Nana Janelidze is a Georgian screenwriter, author, and film and theatre director. Her screenplay for Tengiz Abuladze’s Repentance received multiple honours, and the film went on to win the Special Jury Award at Cannes in 1987, as well as the Nika Award from the Russian Film Academy – a prize also awarded to her film Will There Be a Theatre Up There?!. In addition, she has been honoured with numerous awards for her work at international film festivals. She is the author of two books: Tengiz Abuladze: Reflections and Rezo Chkheidze: On the High Road of Film. From 2013 to 2016, she served as director of the Georgian National Film Center.
ABOUT THE MODERATORS:
Oksana Sarkisova is a research associate at the Blinken OSA Archivum of the Central European University in New York, where she also co-founded the Visual Studies Platform, as well as director of Verzió International Human Rights Documentary Film Festival in Budapest. Her research interests include contemporary Eastern European cinema, cultural history, remembrance politics, and amateur photography. Her monograph Screening Soviet Nationalities: Kulturfilms from the Far North to Central Asia was published in 2017. In addition, she has been a member of juries at a wide range of film festivals, including in Nuremberg, Kyiv, Zagreb, Warsaw, and Tbilisi.

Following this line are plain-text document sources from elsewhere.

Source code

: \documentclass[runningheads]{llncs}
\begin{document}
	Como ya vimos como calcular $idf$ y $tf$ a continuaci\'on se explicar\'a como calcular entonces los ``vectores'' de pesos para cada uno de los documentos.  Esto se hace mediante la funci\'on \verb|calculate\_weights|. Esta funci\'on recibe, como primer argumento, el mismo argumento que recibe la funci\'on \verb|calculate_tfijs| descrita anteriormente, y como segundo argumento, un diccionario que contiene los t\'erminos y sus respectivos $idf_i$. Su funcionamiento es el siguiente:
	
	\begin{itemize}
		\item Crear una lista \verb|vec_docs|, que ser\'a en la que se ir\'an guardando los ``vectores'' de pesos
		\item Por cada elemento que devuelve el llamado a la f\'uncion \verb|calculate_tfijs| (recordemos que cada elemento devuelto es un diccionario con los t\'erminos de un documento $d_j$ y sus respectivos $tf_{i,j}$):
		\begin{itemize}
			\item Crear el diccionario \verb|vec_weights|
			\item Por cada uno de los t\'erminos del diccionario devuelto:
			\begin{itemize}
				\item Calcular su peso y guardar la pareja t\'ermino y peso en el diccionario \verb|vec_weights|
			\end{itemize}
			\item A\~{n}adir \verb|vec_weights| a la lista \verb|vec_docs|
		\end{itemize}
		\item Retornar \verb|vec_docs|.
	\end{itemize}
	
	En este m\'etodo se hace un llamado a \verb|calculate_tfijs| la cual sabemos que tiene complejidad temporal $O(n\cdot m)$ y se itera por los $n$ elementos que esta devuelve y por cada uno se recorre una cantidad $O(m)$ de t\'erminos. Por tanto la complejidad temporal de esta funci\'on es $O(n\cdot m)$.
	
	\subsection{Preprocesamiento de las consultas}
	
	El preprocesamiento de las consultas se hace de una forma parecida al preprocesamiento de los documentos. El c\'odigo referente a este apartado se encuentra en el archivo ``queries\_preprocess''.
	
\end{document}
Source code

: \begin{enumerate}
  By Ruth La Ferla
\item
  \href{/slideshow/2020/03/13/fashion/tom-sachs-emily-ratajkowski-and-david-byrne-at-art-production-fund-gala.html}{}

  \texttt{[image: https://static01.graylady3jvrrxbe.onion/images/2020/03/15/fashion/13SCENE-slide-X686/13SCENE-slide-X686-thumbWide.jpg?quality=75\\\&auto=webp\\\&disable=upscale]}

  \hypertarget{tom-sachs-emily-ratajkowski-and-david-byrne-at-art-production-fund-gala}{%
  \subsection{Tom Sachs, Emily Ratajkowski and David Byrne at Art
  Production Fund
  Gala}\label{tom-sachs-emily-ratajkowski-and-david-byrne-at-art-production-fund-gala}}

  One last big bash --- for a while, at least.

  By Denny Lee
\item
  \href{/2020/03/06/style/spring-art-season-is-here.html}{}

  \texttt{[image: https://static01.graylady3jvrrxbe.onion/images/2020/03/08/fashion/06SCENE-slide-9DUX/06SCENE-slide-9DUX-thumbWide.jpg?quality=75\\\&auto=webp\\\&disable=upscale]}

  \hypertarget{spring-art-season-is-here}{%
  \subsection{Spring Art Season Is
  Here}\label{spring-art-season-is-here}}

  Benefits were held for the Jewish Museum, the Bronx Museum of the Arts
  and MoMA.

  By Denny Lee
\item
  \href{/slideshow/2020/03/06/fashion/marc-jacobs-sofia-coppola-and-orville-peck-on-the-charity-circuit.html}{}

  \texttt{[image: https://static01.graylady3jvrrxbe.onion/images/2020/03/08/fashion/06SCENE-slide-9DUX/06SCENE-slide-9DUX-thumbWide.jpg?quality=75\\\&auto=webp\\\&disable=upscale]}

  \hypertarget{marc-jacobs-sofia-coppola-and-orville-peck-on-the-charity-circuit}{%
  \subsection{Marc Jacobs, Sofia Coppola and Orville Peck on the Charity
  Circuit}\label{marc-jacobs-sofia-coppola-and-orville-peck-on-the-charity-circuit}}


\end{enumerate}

Barbara Wurm is a cultural researcher, author, curator, and film critic, originally from Vienna. Since 2011, she has been a research associate in the section for East Slavic Literatures and Cultures at Berlin’s Humboldt University. In addition, she programmes for a variety of film festivals, including the Berlinale, where she has been chosen to take over direction of the Forum section starting in August 2023. She has published widely on the topic of post-Soviet film, as well as on the work of filmmaker Dziga Vertov.